Trincomalee (AsiaNews) – Gli abitanti del villaggio di Villankullam (distretto di Trincomalee, sulla costa orientale dello Sri Lanka) sono ancora oggi vittime di guerra, conclusasi nel 1990. Case spesso sprovviste di porte o tetti, sabbia al posto del pavimento, mancanza di luce elettrica, campi incoltivabili, assenza pressoché totale delle risorse di base: è quanto il governo ha saputo dare come aiuti alla gente dal 2005 a oggi. Colpiti dalla seconda fase del lungo conflitto etnico, gli abitanti del villaggio sono stati sfollati dalle loro case nel 1990, per tornarvi solo nel 2005. Ma le persone lamentano di non avere nulla, sebbene all’atto del reinsediamento Colombo abbia avviato un programma di sviluppo specifico per quelle zone (Eastern Province Rewakening Programme – Negenahira Nawodaya).

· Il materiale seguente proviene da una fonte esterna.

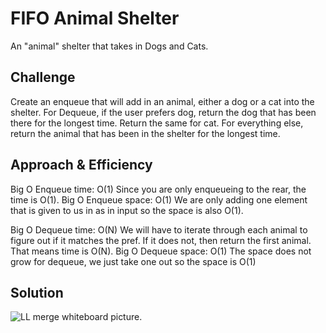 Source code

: # FIFO Animal Shelter
An "animal" shelter that takes in Dogs and Cats.

## Challenge
Create an enqueue that will add in an animal, either a dog or a cat into the shelter.
For Dequeue, if the user prefers dog, return the dog that has been there for the longest time. Return the same for cat. For everything else, return the animal that has been in the shelter for the longest time.

## Approach & Efficiency

Big O Enqueue time: O(1)
Since you are only enqueueing to the rear, the time is O(1).
Big O Enqueue space: O(1)
We are only adding one element that is given to us in as in input so the space is also O(1).

Big O Dequeue time: O(N)
We will have to iterate through each animal to figure out if it matches the pref. If it does not, then return the first animal. That means time is O(N).
Big O Dequeue space: O(1)
The space does not grow for dequeue, we just take one out so the space is O(1)

## Solution
![LL merge whiteboard picture](../../assets/queuewithstacks.jpg).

Nel villaggio di Villankullam convivono 34 famiglie tamil, 22 singalesi, 3 musulmane e 6 cristiane, tutte in pace e in armonia, senza discriminazioni religiose. I maltrattamenti peggiori vengono dal governo locale, che non fa nulla nonostante abbia l’autorità per sviluppare il villaggio e fare giustizia dopo gli anni della guerra.

Prima del conflitto, il villaggio sorgeva su una terra molto fertile, che garantiva la piena sussistenza dei suoi abitanti grazie anche all’allevamento. Ma adesso, la gente non ha i mezzi per riavviare le piantagioni e le coltivazioni di un tempo senza l’intervento del governo.

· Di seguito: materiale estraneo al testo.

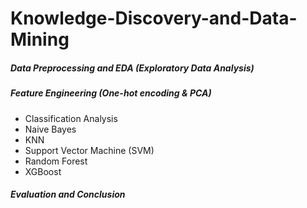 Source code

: # Knowledge-Discovery-and-Data-Mining
##### Data Preprocessing and EDA (Exploratory Data Analysis)
##### Feature Engineering (One-hot encoding & PCA)  
* Classification Analysis
* Naive Bayes
* KNN
* Support Vector Machine (SVM)
* Random Forest
* XGBoost
##### Evaluation and Conclusion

Al momento del reinsediamento, la Rotary International Organizations aveva costruito 85 case. Tuttavia, di queste solo 59 sono abitate: polli, galli e altri animali si sono “appropriati” delle altre. In più, le abitazioni non sono affatto sicure, spesso diroccate: “Mancano tetti e finestre, i bagni non hanno le porte, anche se ci sono i muri è molto rischioso e il villaggio è pieno di bambini piccoli”, raccontano alcune donne. Inoltre, gli abitanti denunciano attacchi di animali selvatici, come serpenti ed elefanti.

Le autorità sembrano aver dimenticato il villaggio: né l’ufficiale di villaggio (Grama Sevaka), né il segretario di distretto (Ds) ascoltano le continue richieste di aiuto e servizi degli abitanti. “Ai nostri appelli – afferma Nimal Wijerathna, un operaio – ci sentiamo rispondere che siamo ‘residenti illegali’”.